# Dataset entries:
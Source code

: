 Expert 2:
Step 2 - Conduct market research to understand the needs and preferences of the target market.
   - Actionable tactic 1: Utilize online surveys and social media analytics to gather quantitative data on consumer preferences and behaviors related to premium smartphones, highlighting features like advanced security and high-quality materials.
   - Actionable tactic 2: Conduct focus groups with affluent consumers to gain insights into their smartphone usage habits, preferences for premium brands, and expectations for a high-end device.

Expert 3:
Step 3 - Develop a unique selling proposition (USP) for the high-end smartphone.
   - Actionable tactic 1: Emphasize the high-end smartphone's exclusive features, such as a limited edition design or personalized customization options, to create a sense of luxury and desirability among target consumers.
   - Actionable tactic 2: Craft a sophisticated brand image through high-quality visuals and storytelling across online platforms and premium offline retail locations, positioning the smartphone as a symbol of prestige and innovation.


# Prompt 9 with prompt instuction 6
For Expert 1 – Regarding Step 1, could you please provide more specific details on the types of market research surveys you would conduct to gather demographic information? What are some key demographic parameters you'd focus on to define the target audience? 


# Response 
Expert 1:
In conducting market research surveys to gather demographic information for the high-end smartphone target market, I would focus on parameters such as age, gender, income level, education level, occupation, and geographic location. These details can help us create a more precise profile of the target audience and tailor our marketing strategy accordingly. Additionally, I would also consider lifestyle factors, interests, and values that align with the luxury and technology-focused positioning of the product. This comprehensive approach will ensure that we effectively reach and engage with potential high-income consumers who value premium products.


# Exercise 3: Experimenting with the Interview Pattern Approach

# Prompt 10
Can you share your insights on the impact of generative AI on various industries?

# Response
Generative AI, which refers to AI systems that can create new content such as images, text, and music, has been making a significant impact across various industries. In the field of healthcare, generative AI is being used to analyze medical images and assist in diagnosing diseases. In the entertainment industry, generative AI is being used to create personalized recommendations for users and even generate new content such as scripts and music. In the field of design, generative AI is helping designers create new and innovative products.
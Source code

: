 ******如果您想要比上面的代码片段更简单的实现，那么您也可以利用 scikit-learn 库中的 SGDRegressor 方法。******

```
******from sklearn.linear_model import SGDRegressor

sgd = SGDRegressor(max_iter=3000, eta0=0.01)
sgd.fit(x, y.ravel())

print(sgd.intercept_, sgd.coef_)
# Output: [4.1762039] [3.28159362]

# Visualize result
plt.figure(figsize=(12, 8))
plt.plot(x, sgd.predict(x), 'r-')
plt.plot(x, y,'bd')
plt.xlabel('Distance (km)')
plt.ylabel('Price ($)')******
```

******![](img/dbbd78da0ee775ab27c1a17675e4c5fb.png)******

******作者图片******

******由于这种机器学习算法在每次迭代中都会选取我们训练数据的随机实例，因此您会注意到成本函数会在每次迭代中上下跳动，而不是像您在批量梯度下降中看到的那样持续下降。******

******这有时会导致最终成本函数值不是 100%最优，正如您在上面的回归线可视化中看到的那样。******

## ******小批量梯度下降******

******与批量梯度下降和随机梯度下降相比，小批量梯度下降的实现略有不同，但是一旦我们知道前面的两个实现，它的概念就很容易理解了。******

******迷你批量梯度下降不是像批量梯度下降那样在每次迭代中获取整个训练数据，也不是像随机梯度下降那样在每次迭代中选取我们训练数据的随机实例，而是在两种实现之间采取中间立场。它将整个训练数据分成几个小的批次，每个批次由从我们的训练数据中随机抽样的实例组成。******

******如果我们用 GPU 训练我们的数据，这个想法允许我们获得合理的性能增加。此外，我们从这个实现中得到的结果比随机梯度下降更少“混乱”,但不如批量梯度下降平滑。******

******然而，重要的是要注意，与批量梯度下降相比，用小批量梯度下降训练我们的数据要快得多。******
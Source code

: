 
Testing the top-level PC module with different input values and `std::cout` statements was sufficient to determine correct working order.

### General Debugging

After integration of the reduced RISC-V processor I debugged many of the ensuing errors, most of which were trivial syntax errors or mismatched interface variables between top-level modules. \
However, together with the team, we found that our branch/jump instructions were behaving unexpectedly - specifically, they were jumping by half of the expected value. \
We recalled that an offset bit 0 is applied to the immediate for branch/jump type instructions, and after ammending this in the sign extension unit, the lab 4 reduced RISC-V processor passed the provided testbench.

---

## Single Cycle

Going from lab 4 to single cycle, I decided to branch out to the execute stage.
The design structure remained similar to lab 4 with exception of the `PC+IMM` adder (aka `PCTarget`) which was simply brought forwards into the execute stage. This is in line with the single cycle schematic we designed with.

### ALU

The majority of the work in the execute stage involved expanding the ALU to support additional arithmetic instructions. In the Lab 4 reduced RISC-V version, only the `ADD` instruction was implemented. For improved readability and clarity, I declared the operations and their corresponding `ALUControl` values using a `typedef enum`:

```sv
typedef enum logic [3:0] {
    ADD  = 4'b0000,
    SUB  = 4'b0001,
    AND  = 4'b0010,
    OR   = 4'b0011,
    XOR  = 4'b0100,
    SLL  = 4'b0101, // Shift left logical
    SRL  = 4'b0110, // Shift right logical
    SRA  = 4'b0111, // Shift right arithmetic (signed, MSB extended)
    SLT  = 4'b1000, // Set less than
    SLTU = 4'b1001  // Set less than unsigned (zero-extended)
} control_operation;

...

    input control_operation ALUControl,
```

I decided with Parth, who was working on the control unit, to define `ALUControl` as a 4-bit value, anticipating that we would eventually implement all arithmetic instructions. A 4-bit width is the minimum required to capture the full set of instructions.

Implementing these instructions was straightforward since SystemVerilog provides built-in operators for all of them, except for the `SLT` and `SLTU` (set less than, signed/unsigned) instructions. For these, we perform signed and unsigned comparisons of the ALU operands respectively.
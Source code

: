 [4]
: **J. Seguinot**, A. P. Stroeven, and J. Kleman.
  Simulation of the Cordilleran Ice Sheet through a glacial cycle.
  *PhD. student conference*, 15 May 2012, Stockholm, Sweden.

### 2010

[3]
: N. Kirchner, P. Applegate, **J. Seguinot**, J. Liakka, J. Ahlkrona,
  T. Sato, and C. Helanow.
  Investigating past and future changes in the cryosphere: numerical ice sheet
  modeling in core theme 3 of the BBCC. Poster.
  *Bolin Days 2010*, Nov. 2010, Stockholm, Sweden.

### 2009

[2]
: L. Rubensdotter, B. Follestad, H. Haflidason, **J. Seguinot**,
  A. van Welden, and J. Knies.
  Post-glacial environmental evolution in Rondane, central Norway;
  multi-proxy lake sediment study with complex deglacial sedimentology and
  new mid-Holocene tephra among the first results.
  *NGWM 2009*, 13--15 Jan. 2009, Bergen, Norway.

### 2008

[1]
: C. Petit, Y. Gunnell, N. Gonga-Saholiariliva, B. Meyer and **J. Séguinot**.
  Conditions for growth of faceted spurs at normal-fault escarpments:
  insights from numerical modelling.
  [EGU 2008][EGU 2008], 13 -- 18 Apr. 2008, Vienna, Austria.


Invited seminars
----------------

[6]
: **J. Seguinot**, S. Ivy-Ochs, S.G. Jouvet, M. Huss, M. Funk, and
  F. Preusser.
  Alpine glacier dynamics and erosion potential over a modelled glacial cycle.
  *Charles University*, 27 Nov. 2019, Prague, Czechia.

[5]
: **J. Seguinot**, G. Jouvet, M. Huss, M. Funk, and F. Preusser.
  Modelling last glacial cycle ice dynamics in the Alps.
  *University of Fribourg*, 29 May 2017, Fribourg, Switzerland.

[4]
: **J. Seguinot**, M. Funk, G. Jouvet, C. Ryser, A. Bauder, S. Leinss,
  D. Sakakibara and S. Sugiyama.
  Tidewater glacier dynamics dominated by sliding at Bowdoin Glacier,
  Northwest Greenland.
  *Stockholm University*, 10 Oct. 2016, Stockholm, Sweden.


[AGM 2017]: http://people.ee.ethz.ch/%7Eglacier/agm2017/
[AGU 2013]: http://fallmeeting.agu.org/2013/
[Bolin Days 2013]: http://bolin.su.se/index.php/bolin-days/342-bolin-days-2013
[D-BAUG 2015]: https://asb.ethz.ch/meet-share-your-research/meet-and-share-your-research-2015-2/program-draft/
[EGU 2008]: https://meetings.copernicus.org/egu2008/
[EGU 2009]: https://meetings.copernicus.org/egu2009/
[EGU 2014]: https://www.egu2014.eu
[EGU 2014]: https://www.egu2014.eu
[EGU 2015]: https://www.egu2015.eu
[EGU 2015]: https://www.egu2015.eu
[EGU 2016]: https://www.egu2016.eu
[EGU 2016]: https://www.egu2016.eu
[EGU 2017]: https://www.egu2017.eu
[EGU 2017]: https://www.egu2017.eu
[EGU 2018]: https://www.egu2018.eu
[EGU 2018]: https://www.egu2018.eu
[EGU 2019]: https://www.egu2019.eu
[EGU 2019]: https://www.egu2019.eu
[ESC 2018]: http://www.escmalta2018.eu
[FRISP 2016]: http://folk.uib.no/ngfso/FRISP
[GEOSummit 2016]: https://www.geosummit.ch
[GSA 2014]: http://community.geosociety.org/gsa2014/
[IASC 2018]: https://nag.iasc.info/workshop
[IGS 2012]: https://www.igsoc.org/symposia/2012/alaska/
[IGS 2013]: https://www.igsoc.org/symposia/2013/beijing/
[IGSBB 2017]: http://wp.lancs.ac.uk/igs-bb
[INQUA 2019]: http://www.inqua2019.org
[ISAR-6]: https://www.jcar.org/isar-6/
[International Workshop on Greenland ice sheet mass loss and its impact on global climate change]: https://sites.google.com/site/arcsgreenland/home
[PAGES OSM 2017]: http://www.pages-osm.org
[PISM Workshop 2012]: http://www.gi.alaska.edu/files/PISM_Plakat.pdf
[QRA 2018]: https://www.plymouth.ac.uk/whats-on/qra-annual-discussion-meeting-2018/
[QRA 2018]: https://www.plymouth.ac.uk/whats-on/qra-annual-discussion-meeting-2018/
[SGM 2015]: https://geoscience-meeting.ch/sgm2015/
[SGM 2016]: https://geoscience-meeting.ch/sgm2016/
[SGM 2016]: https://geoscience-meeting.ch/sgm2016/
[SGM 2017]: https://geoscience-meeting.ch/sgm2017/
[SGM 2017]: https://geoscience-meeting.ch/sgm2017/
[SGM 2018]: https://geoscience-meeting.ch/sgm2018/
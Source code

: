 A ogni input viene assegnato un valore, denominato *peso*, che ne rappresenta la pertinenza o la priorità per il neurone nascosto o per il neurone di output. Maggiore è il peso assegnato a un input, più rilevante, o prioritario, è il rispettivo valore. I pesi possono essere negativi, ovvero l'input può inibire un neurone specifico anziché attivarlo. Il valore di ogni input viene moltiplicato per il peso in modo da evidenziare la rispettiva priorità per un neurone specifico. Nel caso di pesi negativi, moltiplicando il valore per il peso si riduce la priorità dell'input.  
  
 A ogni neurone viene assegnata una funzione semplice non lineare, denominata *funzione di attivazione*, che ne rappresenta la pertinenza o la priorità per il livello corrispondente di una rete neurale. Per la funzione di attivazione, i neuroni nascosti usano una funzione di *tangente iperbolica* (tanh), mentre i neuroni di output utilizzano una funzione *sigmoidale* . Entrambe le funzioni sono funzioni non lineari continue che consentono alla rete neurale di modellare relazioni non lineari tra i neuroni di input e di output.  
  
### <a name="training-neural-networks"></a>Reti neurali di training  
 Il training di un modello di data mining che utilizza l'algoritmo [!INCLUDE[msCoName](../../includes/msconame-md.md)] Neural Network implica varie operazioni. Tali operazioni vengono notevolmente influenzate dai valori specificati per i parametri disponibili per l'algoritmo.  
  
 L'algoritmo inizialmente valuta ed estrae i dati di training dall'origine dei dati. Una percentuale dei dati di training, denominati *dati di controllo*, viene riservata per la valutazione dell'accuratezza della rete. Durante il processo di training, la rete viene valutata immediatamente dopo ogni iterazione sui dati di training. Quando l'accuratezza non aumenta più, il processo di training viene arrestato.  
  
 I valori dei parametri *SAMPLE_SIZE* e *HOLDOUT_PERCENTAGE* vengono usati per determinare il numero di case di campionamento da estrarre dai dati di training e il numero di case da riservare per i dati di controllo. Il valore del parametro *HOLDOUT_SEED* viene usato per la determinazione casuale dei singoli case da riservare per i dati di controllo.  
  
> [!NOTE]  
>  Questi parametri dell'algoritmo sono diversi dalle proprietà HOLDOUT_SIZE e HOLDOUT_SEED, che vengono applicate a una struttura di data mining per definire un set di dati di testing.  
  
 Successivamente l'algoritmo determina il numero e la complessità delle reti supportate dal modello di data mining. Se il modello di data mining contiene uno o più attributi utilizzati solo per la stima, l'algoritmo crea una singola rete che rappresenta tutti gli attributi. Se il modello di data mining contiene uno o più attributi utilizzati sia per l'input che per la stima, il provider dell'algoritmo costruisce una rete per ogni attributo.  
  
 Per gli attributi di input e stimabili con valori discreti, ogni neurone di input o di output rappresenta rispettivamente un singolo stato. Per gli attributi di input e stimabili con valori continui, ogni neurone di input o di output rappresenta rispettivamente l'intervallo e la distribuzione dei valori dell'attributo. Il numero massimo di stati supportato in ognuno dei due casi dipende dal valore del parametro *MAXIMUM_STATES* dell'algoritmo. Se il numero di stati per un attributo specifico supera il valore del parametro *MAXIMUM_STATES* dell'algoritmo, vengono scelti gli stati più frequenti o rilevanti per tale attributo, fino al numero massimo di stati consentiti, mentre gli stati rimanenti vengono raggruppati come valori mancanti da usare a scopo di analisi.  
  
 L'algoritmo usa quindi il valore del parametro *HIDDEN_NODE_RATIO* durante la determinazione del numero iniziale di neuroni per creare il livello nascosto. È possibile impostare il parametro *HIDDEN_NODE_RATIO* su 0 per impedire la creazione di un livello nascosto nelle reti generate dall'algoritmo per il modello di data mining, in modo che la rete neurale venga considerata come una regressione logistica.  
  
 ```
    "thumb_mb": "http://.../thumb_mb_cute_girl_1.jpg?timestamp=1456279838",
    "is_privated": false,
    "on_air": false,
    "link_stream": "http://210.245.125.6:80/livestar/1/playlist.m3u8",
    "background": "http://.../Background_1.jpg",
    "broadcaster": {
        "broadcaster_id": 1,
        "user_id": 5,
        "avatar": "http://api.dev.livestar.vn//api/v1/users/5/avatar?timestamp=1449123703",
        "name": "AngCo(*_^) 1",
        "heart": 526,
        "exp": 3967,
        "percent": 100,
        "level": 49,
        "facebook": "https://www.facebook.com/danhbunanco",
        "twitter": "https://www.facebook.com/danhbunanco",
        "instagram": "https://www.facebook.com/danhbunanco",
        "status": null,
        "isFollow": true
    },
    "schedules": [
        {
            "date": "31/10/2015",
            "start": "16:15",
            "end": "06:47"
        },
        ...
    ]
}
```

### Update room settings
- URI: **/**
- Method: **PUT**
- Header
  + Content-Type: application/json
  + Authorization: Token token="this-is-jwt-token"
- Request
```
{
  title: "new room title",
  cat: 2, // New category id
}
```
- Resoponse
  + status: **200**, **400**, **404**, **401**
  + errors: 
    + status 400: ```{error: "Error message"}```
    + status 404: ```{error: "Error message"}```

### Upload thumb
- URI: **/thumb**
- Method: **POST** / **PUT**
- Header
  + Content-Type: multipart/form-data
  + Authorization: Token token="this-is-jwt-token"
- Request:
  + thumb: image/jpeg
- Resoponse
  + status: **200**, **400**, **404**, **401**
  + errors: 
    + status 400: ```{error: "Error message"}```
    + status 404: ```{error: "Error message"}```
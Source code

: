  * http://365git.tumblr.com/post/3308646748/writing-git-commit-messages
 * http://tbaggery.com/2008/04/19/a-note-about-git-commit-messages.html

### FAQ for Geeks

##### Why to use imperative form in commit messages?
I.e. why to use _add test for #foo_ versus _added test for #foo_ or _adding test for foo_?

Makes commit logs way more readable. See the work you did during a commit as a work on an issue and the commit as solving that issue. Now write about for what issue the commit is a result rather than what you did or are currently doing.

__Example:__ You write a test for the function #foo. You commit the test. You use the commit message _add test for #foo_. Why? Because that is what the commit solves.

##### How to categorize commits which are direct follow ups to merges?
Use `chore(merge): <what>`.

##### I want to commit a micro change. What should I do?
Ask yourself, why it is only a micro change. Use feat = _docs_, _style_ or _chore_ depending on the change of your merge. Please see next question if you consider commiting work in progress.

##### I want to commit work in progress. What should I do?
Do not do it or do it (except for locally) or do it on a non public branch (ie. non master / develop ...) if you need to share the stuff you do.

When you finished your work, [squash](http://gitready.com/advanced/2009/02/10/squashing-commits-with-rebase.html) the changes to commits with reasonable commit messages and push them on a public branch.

# Aim of the task:
Please retype, with no changes, the lines that run from the first line of the entries to the line with "- Actionable tactic 1: Emphasize", both ends included.

# Exercise answer:
Source code

: Expert 2:
Step 2 - Conduct market research to understand the needs and preferences of the target market.
   - Actionable tactic 1: Utilize online surveys and social media analytics to gather quantitative data on consumer preferences and behaviors related to premium smartphones, highlighting features like advanced security and high-quality materials.
   - Actionable tactic 2: Conduct focus groups with affluent consumers to gain insights into their smartphone usage habits, preferences for premium brands, and expectations for a high-end device.

Expert 3:
Step 3 - Develop a unique selling proposition (USP) for the high-end smartphone.
   - Actionable tactic 1: Emphasize the high-end smartphone's exclusive features, such as a limited edition design or personalized customization options, to create a sense of luxury and desirability among target consumers.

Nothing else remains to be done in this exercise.